Wirtschaftsgespräche am Main 18.12.2025

Wirtschaftsgespräche am Main mit Lutz Diederichs, CEO von BNP Paribas Deutschland

Mit mehr Europa raus aus der Strukturfalle

Zehn pointierte Thesen zum Zustand der deutschen Wirtschaft und Gesellschaft, ein leidenschaftliches Plädoyer für Europa und eine klare Positionierung gegen das halbleere Glas: Das boten die 121. Wirtschaftsgespräche am Main mit Lutz Diederichs, CEO von BNP Paribas Deutschland. Auf den letzten Metern des alten Jahres hatten die Wirtschaftsinitiative, die F.A.Z. und das Hotel Steigenberger Icon Frankfurter Hof nochmal zum Business Lunch eingeladen. Der diskussions- und meinungsstarke Bank-Chef sorgte für einen lebendigen Mittag und schickte die Gäste mit zahlreichen neuen Impulsen und Perspektiven in die Weihnachtspause.

Eine europäische Bank

„Wir verstehen uns nicht als Auslandsbank“, stellte Diederichs direkt klar. Die BNP Paribas ist eine der größten Banken des Kontinents und hat ihren Hauptsitz in Paris. In Deutschland ist sie bereits seit 1947 aktiv und heute mit rund 6.000 Mitarbeitern engagiert. Eigentlich sollte es um den gemeinsamen europäischen Kapitalmarkt gehen. Ein Thema, das die Bank- und Finanzbranche stark umtreibt – hatte doch bereits Dr. Stephan Leithner, Chef der Deutschen Börse, bei den vorangegangenen Wirtschaftsgesprächen am Main Ende Oktober hier angesetzt. Doch schnell wurde klar: Lutz Diederichs schlägt einen viel größeren Bogen. „Wir glauben an Deutschland und Europa“, machte er deutlich, bevor er die Diskussion mit zehn knackigen Sichtweisen eröffnete.

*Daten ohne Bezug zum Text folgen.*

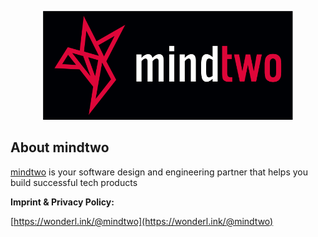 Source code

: <p align="center"><a href="https://www.mindtwo.de" target="_blank"><img src="https://github.com/mindtwo/.github/blob/main/images/logo-mindtwo.svg?raw=true" width="400"></a></p>

## About mindtwo

[mindtwo](https://www.mindtwo.de) is your software design and engineering partner that helps you build successful tech products

**Imprint & Privacy Policy:**

[https://wonderl.ink/@mindtwo](https://wonderl.ink/@mindtwo)
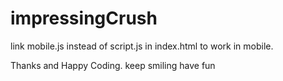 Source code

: # impressingCrush
link mobile.js instead of script.js in index.html to work in mobile.

Thanks and Happy Coding.
keep smiling
have fun
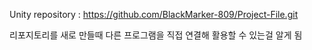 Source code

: Unity repository : https://github.com/BlackMarker-809/Project-File.git

리포지토리를 새로 만들때 다른 프로그램을 직접 연결해 활용할 수 있는걸 알게 됨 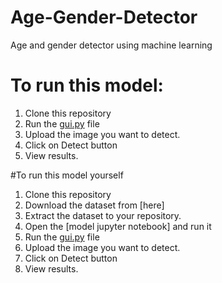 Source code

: # Age-Gender-Detector
Age and gender detector using machine learning
# To run this model:
1. Clone this repository
2. Run the [gui.py](https://github.com/ht1892/Age-Gender-Detector/blob/main/gui.py) file
3. Upload the image you want to detect.
4. Click on Detect button
5. View results.

#To run this model yourself
1. Clone this repository
2. Download the dataset from [here]
3. Extract the dataset to your repository.
4. Open the [model jupyter notebook] and run it
5. Run the [gui.py](https://github.com/ht1892/Age-Gender-Detector/blob/main/gui.py) file
6. Upload the image you want to detect.
7. Click on Detect button
8. View results.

  1. „Deutschland steckt in der Komplexitätsfalle. Wirtschaft und Gesellschaft sind überfordert“, so die erste These von Diederichs. Dabei rekurrierte er auch auf die Politik-Expertin Constanze Stelzenmüller, die Deutschland attestiert hatte, seinen Energiebedarf nach Russland, seine Verteidigung in die USA und sein Wachstumsmodell nach China ausgelagert zu haben. Diese drei fundamentalen Säulen der deutschen Wirtschaft klappten gerade zeitgleich zusammen.
  2. „Die Probleme, die wir derzeit haben, sind nicht konjunkturell, sondern strukturell.“ Es brauche grundlegende Reformen.
  3. „Die Bundesregierung hat ein großes Investitionspaket geschnürt, aber nichts ist konkret auf den Weg gebracht.“ Einschließlich angekündigter EU-Investitionen stünden 1.600 Milliarden Euro zur Verfügung, die nicht abgerufen würden.
  4. „Das Momentum für Deutschland nach dem sogenannten ‚Liberation Day‘ von US-Präsident Trump ist abgeebbt.“ Nach der Einführung der US-Zölle im April habe es laut Diederichs einen spürbar größeren Kapitalzufluss nach Deutschland gegeben. Dieser Effekt sei aber wieder verschwunden.
  5. „Der Finanzsektor wird in Deutschland seit langem – und ganz besonders seit der Finanzkrise – nicht als strategisch wichtig anerkannt.“ Deutschland sei ein Industrieland, das sich für Finanzwirtschaft nicht sehr interessiere.
  6. „Der Finanzsektor ist Teil der kritischen Infrastruktur geworden. Doch wir brauchen privates Kapital, um die gewaltigen anstehenden Investitionen zu stemmen.“ Unternehmen hierzulande finanzierten sich zu 70 Prozent über Bankkredite und nur zu 30 Prozent über den Kapitalmarkt. In den USA sei es genau andersherum.
  7. „Wir benötigen dringend einen europäischen Kapitalmarkt als Baustein für Europas Unabhängigkeit.“ So brauche es auch geänderte Regeln für Banken, etwa bei der Eigenkapitalquote. Digitalisierung, grüne Transformation und Verteidigung seien langfristige Finanzierungen, für die Banken aktuell mehr Eigenkapital vorhalten müssten, was hemmend wirke.
  8. „Wir müssen Themen gesamtheitlich denken und den Reformstau abarbeiten.“ Hier betonte Diederichs vor allem das Demografieproblem und das Fehlen einer aktienbasierten Rente. Die Deutschen säßen auf 3.300 Milliarden Sicht- und Spareinlagen. Es müsse gelingen, aus Sparern Investoren zu machen. Dafür sei Finanzbildung extrem wichtig.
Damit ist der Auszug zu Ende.